Metal Hydroxide Organic Frameworks (MHOFs) for Oxygen Evolution by Intercalation of Dicarboxylate Linkers Into β-Ni(OH)2: Impact of Host Crystallinity

Ni and Ni/Fe metal hydroxide organic frameworks (MHOFs) based on aromatic dicarboxylates are attracting great interest as emerging noble metal-free catalysts for the oxygen evolution reaction (OER), during H2 production by water splitting. They show good chemical and electrochemical stability during OER, some of them exhibiting similar catalytic activity compared to state-of-the-art catalysts (e.g., IrO2) when isolated as nanosheets. These MHOFs are actually precatalysts and reconstruct into the active NiOOH-like phases after leaching of the organic linker under electrocatalytic alkaline conditions. Employing β-Ni(OH)2 (herein indicated as NiOH-x) with different crystallinity (x = 1-low, 2-intermediate, and 3-high), we synthesized “bulk” forms of Ni2(OH)2(L) MHOFs (NiL-x) based on benzene-1,4-dicarboxylate (L = BDC2−) and azobenzene-4,4′-dicarboxylate (L = AZO2−) ligands. We systematically obtained highly crystalline NiBDC-x and NiAZO-x samples, regardless of NiOH-x crystallinity.

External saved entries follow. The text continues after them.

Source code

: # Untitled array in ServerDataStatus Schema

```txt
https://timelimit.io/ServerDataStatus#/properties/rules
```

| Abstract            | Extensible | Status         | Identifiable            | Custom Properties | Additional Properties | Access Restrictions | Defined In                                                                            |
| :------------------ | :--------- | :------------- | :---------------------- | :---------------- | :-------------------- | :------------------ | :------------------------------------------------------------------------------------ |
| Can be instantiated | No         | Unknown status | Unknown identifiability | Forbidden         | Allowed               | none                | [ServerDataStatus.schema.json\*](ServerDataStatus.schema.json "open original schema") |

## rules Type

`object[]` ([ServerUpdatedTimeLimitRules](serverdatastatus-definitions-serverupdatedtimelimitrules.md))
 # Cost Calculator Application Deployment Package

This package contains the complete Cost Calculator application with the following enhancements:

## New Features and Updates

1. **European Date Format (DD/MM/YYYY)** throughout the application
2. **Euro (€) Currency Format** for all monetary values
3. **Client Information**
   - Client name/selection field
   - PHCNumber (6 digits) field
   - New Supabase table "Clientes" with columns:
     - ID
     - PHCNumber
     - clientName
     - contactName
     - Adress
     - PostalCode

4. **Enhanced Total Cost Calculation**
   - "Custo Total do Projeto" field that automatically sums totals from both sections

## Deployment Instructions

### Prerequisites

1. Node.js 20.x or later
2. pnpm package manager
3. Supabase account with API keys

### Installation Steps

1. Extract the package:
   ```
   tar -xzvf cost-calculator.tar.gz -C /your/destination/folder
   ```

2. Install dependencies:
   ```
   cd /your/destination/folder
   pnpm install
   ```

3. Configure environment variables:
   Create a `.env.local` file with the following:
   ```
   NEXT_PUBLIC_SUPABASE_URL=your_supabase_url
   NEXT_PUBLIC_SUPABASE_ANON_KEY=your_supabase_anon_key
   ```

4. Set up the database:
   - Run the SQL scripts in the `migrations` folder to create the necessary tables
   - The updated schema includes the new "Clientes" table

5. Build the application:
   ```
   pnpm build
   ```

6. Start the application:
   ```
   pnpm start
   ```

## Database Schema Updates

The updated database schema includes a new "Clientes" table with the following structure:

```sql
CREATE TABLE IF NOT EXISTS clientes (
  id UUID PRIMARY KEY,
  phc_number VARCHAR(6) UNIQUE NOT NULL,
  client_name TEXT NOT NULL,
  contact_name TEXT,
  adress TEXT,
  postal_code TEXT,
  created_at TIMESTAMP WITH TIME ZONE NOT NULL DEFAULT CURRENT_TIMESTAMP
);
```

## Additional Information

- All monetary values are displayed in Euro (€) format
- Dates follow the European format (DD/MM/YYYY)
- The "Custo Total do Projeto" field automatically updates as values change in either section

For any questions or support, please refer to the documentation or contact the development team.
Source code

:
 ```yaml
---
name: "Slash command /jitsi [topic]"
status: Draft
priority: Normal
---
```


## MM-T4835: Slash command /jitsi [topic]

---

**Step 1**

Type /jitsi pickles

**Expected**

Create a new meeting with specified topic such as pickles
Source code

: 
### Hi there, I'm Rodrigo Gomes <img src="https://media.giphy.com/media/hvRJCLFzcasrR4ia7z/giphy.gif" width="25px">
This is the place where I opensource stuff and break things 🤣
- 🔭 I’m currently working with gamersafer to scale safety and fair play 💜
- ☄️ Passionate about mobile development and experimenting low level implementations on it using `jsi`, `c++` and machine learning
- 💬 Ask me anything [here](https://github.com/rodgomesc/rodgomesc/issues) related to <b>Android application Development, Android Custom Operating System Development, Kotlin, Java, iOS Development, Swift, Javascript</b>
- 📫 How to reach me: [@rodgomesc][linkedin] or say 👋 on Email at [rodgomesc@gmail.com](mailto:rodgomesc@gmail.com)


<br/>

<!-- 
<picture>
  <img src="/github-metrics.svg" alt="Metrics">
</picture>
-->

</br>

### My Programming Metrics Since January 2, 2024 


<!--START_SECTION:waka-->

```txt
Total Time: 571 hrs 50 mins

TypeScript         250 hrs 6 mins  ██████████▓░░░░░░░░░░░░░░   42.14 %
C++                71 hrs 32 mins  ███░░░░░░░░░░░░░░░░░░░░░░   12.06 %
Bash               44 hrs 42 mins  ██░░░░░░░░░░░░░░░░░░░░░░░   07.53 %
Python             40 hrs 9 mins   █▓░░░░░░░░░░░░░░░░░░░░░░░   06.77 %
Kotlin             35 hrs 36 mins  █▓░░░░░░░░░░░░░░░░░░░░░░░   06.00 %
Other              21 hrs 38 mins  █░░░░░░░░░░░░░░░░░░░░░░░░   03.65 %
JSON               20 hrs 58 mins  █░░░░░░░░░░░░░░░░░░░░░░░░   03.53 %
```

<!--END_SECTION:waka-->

Therefore, the intercalation of L2− effectively removes stacking faults disorder even from low crystalline NiOH-1, especially for BDC2−, while it is less efficient for AZO2−. The OER-activities were evaluated after establishing an activation procedure combining cyclic voltammetry with diffuse-reflectance UV–vis–NIR. NiAZO-x samples resulted the most stable and efficient catalysts, NiAZO-1 being the best among them although containing ∼50% in weight of residual NiOH-1, which converts superficially into highly efficient NiAZO-phase during synthesis, while retaining its high-conductivity in the inorganic bulk.